* [Records supplied]

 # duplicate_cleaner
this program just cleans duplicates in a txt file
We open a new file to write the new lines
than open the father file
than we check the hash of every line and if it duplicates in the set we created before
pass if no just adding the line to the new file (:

* [Task brief]
If a line in the material above holds "file", copy it.

* [Finished task]
this program just cleans duplicates in a txt file
We open a new file to write the new lines
than open the father file
pass if no just adding the line to the new file (:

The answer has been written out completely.